As paredes grossas da casa do número 430 da Avenida Presidente Franklin Roosevelt, na zona norte de Porto Alegre, eram brancas. Agora, estão bicolores: enquanto a lama pintou o primeiro quarto de altura de marrom, o mofo se encarregou de escurecer os outros três. Apesar da trégua da chuva dos últimos dias, gotas d’água seguem reluzindo do teto.
O cenário, excepcional para quase todos os imóveis da cidade, não é inédito para aquelas paredes e tetos, e nem mesmo para aquela família: assim como há 83 anos, os Huff terão de migrar para outro ponto da Capital para, de novo, começar do zero.
Localizada no bairro Navegantes, a casa da família Huff era recente em 1941, quando a primeira enchente aconteceu. O local havia sido construído pelo avô de Gislaine, 66 anos, e era alugada quando a inundação veio. A família Huff vivia a pouco mais de um quilômetro dos inquilinos, na Rua Beirute, que também foi atingida pela água.
— A minha mãe tinha 10 anos e eles foram para o sótão de uma tia. Ela contava que o tio tinha um armazém e levou todas as sacas de batata, arroz e feijão para esse sótão com eles. Conforme a água subia, as crianças mediam o nível com palitinhos de fósforo, degrau por degrau — lembra Gislaine.
Pelas ruas, a menina via pessoas boiando na água, carregando malas e baús. Ao neto Alexandre, 35 anos, a avó relatou que, quando o barqueiro chegou para fazer o resgate das mulheres e crianças da casa, o bisavô de Alexandre e avô de Gislaine determinou: ou saía todo mundo ou não saía ninguém.
— Ele não deixou ninguém sair e, depois, voltaram com outro barco para resgatar todos — conta Alexandre.
Os inquilinos perderam toda a mobília para a água, assim como os proprietários, no imóvel da Rua Beirute. Por alguns anos, a família Huff precisou morar em outro local, no Centro Histórico de Porto Alegre, próximo à Usina do Gasômetro, mas a vontade era de regressar para o bairro Navegantes, onde tinham propriedades e vínculos afetivos, para criar os filhos.
Quando Gislaine nasceu, ficou decidido: todos morariam na casa da Franklin Roosevelt.

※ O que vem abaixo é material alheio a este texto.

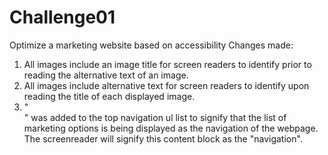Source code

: # Challenge01
Optimize a marketing website based on accessibility
Changes made:
1. All images include an image title for screen readers to identify prior to reading the alternative text of an image.
2. All images include alternative text for screen readers to identify upon reading the title of each displayed image.
3. "<nav>" was added to the top navigation ul list to signify that the list of marketing options is being displayed as the navigation of the webpage. The screenreader will signify this content block as the "navigation".
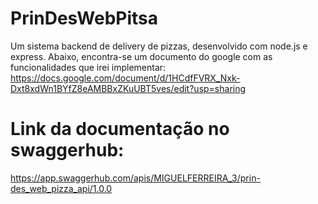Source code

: # PrinDesWebPitsa
Um sistema backend de delivery de pizzas, desenvolvido com node.js e express.
Abaixo, encontra-se um documento do google com as funcionalidades que irei implementar:
https://docs.google.com/document/d/1HCdfFVRX_Nxk-Dxt8xdWn1BYfZ8eAMBBxZKuUBT5ves/edit?usp=sharing

# Link da documentação no swaggerhub:
https://app.swaggerhub.com/apis/MIGUELFERREIRA_3/prin-des_web_pizza_api/1.0.0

— Aos dois meses de vida, eu vim morar aqui. Hoje estou com 66 anos e, desde então, sempre morei aqui. Agora, vou ter que sair. Não tem mais condições (estruturais), e a gente fica insegura, né? Agora, qualquer chuvinha que der, a gente vai ficar em pânico — lamenta ela.

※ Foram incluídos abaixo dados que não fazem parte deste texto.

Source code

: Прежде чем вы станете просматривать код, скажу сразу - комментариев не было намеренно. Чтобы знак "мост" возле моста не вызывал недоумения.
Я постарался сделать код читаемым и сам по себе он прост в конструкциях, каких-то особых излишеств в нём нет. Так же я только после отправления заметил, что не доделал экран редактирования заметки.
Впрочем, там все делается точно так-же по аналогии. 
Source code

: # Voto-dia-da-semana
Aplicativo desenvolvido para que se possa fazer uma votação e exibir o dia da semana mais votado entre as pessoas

Construída a cerca de 60 centímetros de altura da rua, desde 1941 a casa nunca mais tinha sofrido com inundação – nas piores chuvas, a água sequer chegava até a calçada. Por isso, quando a enchente de 2024 começou, a família colocou algumas cadeiras em cima da mesa, procurou deixar os colchões mais altos e pensou que seria o suficiente.

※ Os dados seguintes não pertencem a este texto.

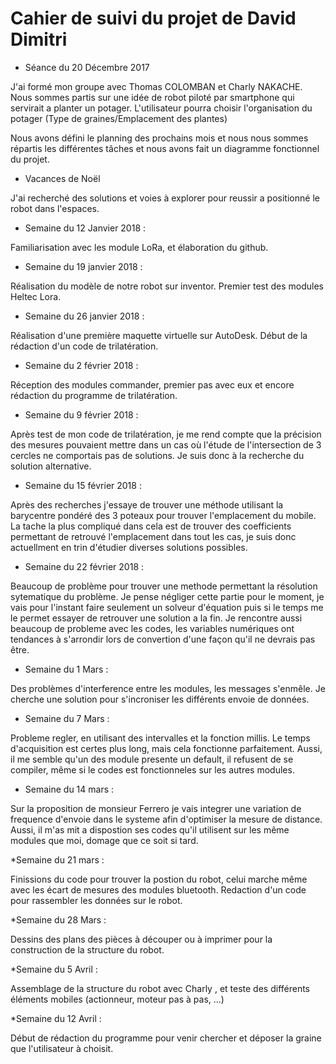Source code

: 
# Cahier de suivi du projet de David Dimitri

* Séance du 20 Décembre 2017 

J'ai formé mon groupe avec Thomas COLOMBAN et Charly NAKACHE. 
Nous sommes partis sur une idée de robot piloté par smartphone qui servirait a planter un potager.
L'utilisateur pourra choisir l'organisation du potager (Type de graines/Emplacement des plantes)

Nous avons défini le planning des prochains mois et nous nous sommes répartis les différentes tâches et
nous avons fait un diagramme fonctionnel du projet.


* Vacances de Noël 

J'ai recherché des solutions et voies à explorer pour reussir a positionné le robot dans l'espaces.

* Semaine du 12 Janvier 2018 : 

Familiarisation avec les module LoRa, et élaboration du github.

* Semaine du 19 janvier 2018 :

Réalisation du modèle de notre robot sur inventor.
Premier test des modules Heltec Lora.

* Semaine du 26 janvier 2018 :

Réalisation d'une première maquette virtuelle sur AutoDesk.
Début de la rédaction d'un code de trilatération.

* Semaine  du 2 février 2018 :

Réception des modules commander, premier pas avec eux et encore rédaction du programme de trilatération.

* Semaine du 9 février 2018 :

Après test de mon code de trilatération, je me rend compte que la précision des mesures pouvaient mettre dans un cas où l'étude de l'intersection de 3 cercles ne comportais pas de solutions. Je suis donc à la recherche du solution alternative.


* Semaine du 15 février 2018 :

Après des recherches j'essaye de trouver une méthode utilisant la barycentre pondéré des 3 poteaux pour trouver l'emplacement du mobile. La tache la plus compliqué dans cela est de trouver des coefficients permettant de retrouvé l'emplacement dans tout les cas, je suis donc actuellment en trin d'étudier diverses solutions possibles.

* Semaine du 22 février 2018 :

Beaucoup de problème pour trouver une methode permettant la résolution sytematique du problème. Je pense négliger cette partie pour le moment, je vais pour l'instant faire seulement un solveur d'équation puis si le temps me le permet essayer de retrouver une solution a la fin. Je rencontre aussi beaucoup de probleme avec les codes, les variables numériques ont tendances à s'arrondir lors de convertion d'une façon qu'il ne devrais pas être.

* Semaine du 1 Mars :

Des problèmes d'interference entre les modules, les messages s'enmêle. Je cherche une solution pour s'incroniser les différents envoie de données.

* Semaine du 7 Mars :

Probleme regler, en utilisant des intervalles et la fonction millis. Le temps d'acquisition est certes plus long, mais cela fonctionne parfaitement. Aussi, il me semble qu'un des module presente un default, il refusent de se compiler, même si le codes est fonctionneles sur les autres modules.

* Semaine du 14 mars :

Sur la proposition de monsieur Ferrero je vais integrer une variation de frequence d'envoie dans le systeme afin d'optimiser la mesure de distance. Aussi, il m'as mit a dispostion ses codes qu'il utilisent sur les même modules que moi, domage que ce soit si tard.

*Semaine du 21 mars :

 Finissions du code pour trouver la postion du robot, celui marche même avec les écart de mesures des modules bluetooth.
 Redaction d'un code pour rassembler les données sur le robot.
 
 *Semaine du 28 Mars :
 
 Dessins des plans des pièces à découper ou à imprimer pour la construction de la structure du robot.
 
 *Semaine du 5 Avril :

  Assemblage de la structure du robot avec Charly , et teste des différents éléments mobiles (actionneur, moteur pas à pas, ...)
  
  *Semaine du 12 Avril :
  
  Début de rédaction du programme pour venir chercher et déposer la graine que l'utilisateur à choisit.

— No dia 1º de maio, quarta-feira, a gente ia fazer uma reunião de família aqui, que a gente faz geralmente, e começou a chover. Aí, cancelamos. Na quinta, dia 2, viemos ajudar a levantar as coisas e tirar a tia de casa, já dizendo: segunda-feira tu já tá de volta — recorda Alexandre.
Ao regressar para conferir os estragos, a família encontrou um cenário desanimador: praticamente nada poderia ser reaproveitado. A casa, que atualmente serve tanto de moradia como de trabalho para Gislaine e o marido, Paulo Vontobel, que têm uma venda de cartuchos para impressora, precisa passar por uma série de faxinas pesadas e pela troca do tabuão por um piso de alvenaria, para, aí sim, se pensar no que fazer.
— Meu marido está querendo abrir a parede lá da frente e alugar para comércio, mas ainda vamos ter que esperar um tempo, porque vamos ter que restaurar tudo e ver quem vai ficar no bairro, né? Estou achando que o pessoal vai debandar. Tudo sendo revitalizado, um monte de bares e casas noturnas, e acabou tudo — reflete Gislaine.
A família criou um financiamento coletivo para ajudar na reconstrução da casa, que pode ser acessado neste link.
O temor é de que a saída do comércio da região torne o bairro mais inseguro. Outra preocupação é com a mudança dos vizinhos: hoje, Gislaine caminha pela rua e conhece todo mundo, algo que, pelo que percebe, deixará de acontecer.